▸ **Exercise requirements**:
Restate verbatim the span of lines below between the line with "To cross the" and the line with "But that can't", including those two lines, and only that span.

▸ **Data entries**:
━━━━━━━━
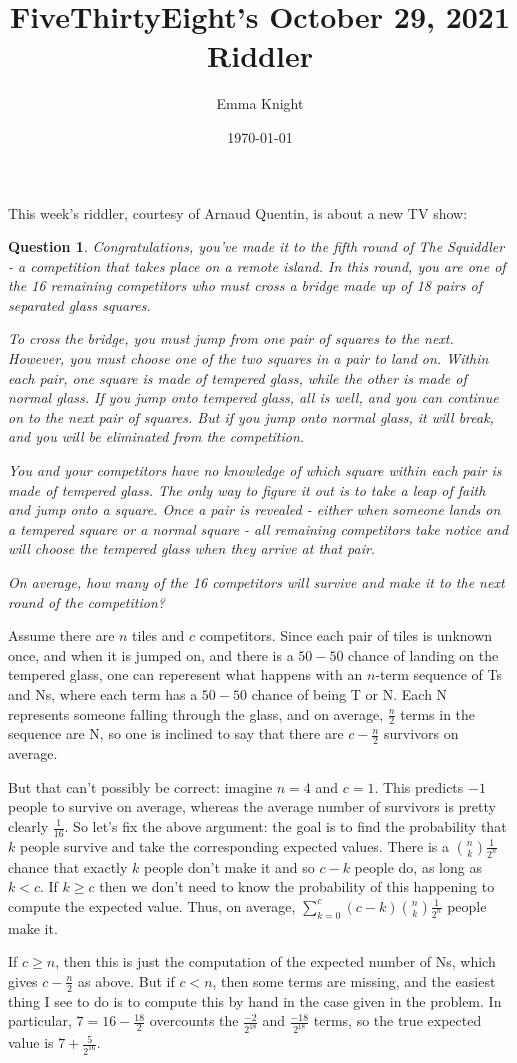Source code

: \documentclass[11pt]{article}
\title{FiveThirtyEight's October 29, 2021 Riddler}
\author{Emma Knight}
\date{\today}
\newtheorem{question}[theorem]{Question}
\theoremstyle{definition}
\begin{document}
\maketitle
This week's riddler, courtesy of Arnaud Quentin, is about a new TV show:
\begin{question}
Congratulations, you’ve made it to the fifth round of The Squiddler - a competition that takes place on a remote island. In this round, you are one of the 16 remaining competitors who must cross a bridge made up of 18 pairs of separated glass squares.

To cross the bridge, you must jump from one pair of squares to the next. However, you must choose one of the two squares in a pair to land on. Within each pair, one square is made of tempered glass, while the other is made of normal glass. If you jump onto tempered glass, all is well, and you can continue on to the next pair of squares. But if you jump onto normal glass, it will break, and you will be eliminated from the competition.

You and your competitors have no knowledge of which square within each pair is made of tempered glass. The only way to figure it out is to take a leap of faith and jump onto a square. Once a pair is revealed - either when someone lands on a tempered square or a normal square - all remaining competitors take notice and will choose the tempered glass when they arrive at that pair.

On average, how many of the 16 competitors will survive and make it to the next round of the competition?
\end{question}

Assume there are $n$ tiles and $c$ competitors.  Since each pair of tiles is unknown once, and when it is jumped on, and there is a $50-50$ chance of landing on the tempered glass, one can reperesent what happens with an $n$-term sequence of Ts and Ns, where each term has a $50-50$ chance of being T or N.  Each N represents someone falling through the glass, and on average, $\frac{n}{2}$ terms in the sequence are N, so one is inclined to say that there are $c-\frac{n}{2}$ survivors on average.

But that can't possibly be correct: imagine $n = 4$ and $c = 1$.  This predicts $-1$ people to survive on average, whereas the average number of survivors is pretty clearly $\frac{1}{16}$.  So let's fix the above argument: the goal is to find the probability that $k$ people survive and take the corresponding expected values. There is a $\binom{n}{k}\frac{1}{2^n}$ chance that exactly $k$ people don't make it and so $c-k$ people do, as long as $k < c$.  If $k \geq c$ then we don't need to know the probability of this happening to compute the expected value.  Thus, on average, $\displaystyle{\sum_{k = 0}^c (c-k)\binom{n}{k}\frac{1}{2^n}}$ people make it.

If $c \geq n$, then this is just the computation of the expected number of Ns, which gives $c - \frac{n}{2}$ as above.  But if $c < n$, then some terms are missing, and the easiest thing I see to do is to compute this by hand in the case given in the problem.  In particular, $7 = 16 - \frac{18}{2}$ overcounts the $\frac{-2}{2^{18}}$ and $\frac{-18}{2^{18}}$ terms, so the true expected value is $7 + \frac{5}{2^{16}}$.
\end{document}
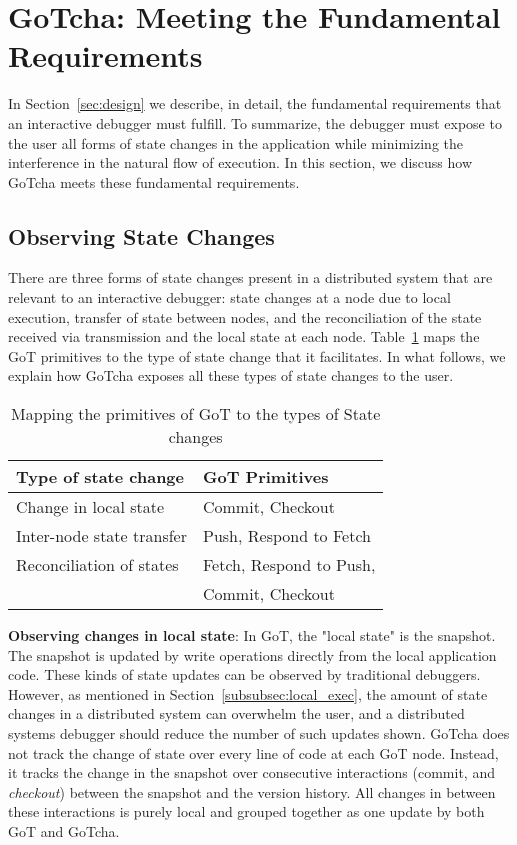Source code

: \section{GoTcha: Meeting the Fundamental Requirements}
\label{sec:meeting_req}

In Section~\ref{sec:design} we describe, in detail, the fundamental requirements that an interactive debugger must fulfill. To summarize, the debugger must expose to the user all forms of state changes in the application while minimizing the interference in the natural flow of execution. In this section, we discuss how GoTcha meets these fundamental requirements.  

\subsection{Observing State Changes}
There are three forms of state changes present in a distributed system that are relevant to an interactive debugger: state changes at a node due to local execution, transfer of state between nodes, and the reconciliation of the state received via transmission and the local state at each node. Table~\ref{tab:primitive_function} maps the GoT primitives to the type of state change that it facilitates. In what follows, we explain how GoTcha exposes all these types of state changes to the user.

\begin{table}
    \centering
    \begin{tabular}{l|l}
        {\bf Type of state change} & {\bf GoT Primitives} \\
        \hline
        Change in local state & Commit, Checkout \\
        \hline
        Inter-node state transfer & Push, Respond to Fetch \\
        \hline
        Reconciliation of states & Fetch, Respond to Push,\\ & Commit, Checkout \\
    \end{tabular}
    \caption{Mapping the primitives of GoT to the types of State changes}
    \label{tab:primitive_function}
\end{table}

{\bf Observing changes in local state}: In GoT, the "local state" is the snapshot. The snapshot is updated by write operations directly from the local application code. These kinds of state updates can be observed by traditional debuggers. However, as mentioned in Section~\ref{subsubsec:local_exec}, the amount of state changes in a distributed system can overwhelm the user, and a distributed systems debugger should reduce the number of such updates shown. GoTcha does not track the change of state over every line of code at each GoT node. Instead, it tracks the change in the snapshot over consecutive interactions (commit, and {\em checkout}) between the snapshot and the version history. All changes in between these interactions is purely local and grouped together as one update by both GoT and GoTcha.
━━━━━━━━
▸ **Exercise output**:
To cross the bridge, you must jump from one pair of squares to the next. However, you must choose one of the two squares in a pair to land on. Within each pair, one square is made of tempered glass, while the other is made of normal glass. If you jump onto tempered glass, all is well, and you can continue on to the next pair of squares. But if you jump onto normal glass, it will break, and you will be eliminated from the competition.

You and your competitors have no knowledge of which square within each pair is made of tempered glass. The only way to figure it out is to take a leap of faith and jump onto a square. Once a pair is revealed - either when someone lands on a tempered square or a normal square - all remaining competitors take notice and will choose the tempered glass when they arrive at that pair.

On average, how many of the 16 competitors will survive and make it to the next round of the competition?
\end{question}

Assume there are $n$ tiles and $c$ competitors.  Since each pair of tiles is unknown once, and when it is jumped on, and there is a $50-50$ chance of landing on the tempered glass, one can reperesent what happens with an $n$-term sequence of Ts and Ns, where each term has a $50-50$ chance of being T or N.  Each N represents someone falling through the glass, and on average, $\frac{n}{2}$ terms in the sequence are N, so one is inclined to say that there are $c-\frac{n}{2}$ survivors on average.

But that can't possibly be correct: imagine $n = 4$ and $c = 1$.  This predicts $-1$ people to survive on average, whereas the average number of survivors is pretty clearly $\frac{1}{16}$.  So let's fix the above argument: the goal is to find the probability that $k$ people survive and take the corresponding expected values. There is a $\binom{n}{k}\frac{1}{2^n}$ chance that exactly $k$ people don't make it and so $c-k$ people do, as long as $k < c$.  If $k \geq c$ then we don't need to know the probability of this happening to compute the expected value.  Thus, on average, $\displaystyle{\sum_{k = 0}^c (c-k)\binom{n}{k}\frac{1}{2^n}}$ people make it.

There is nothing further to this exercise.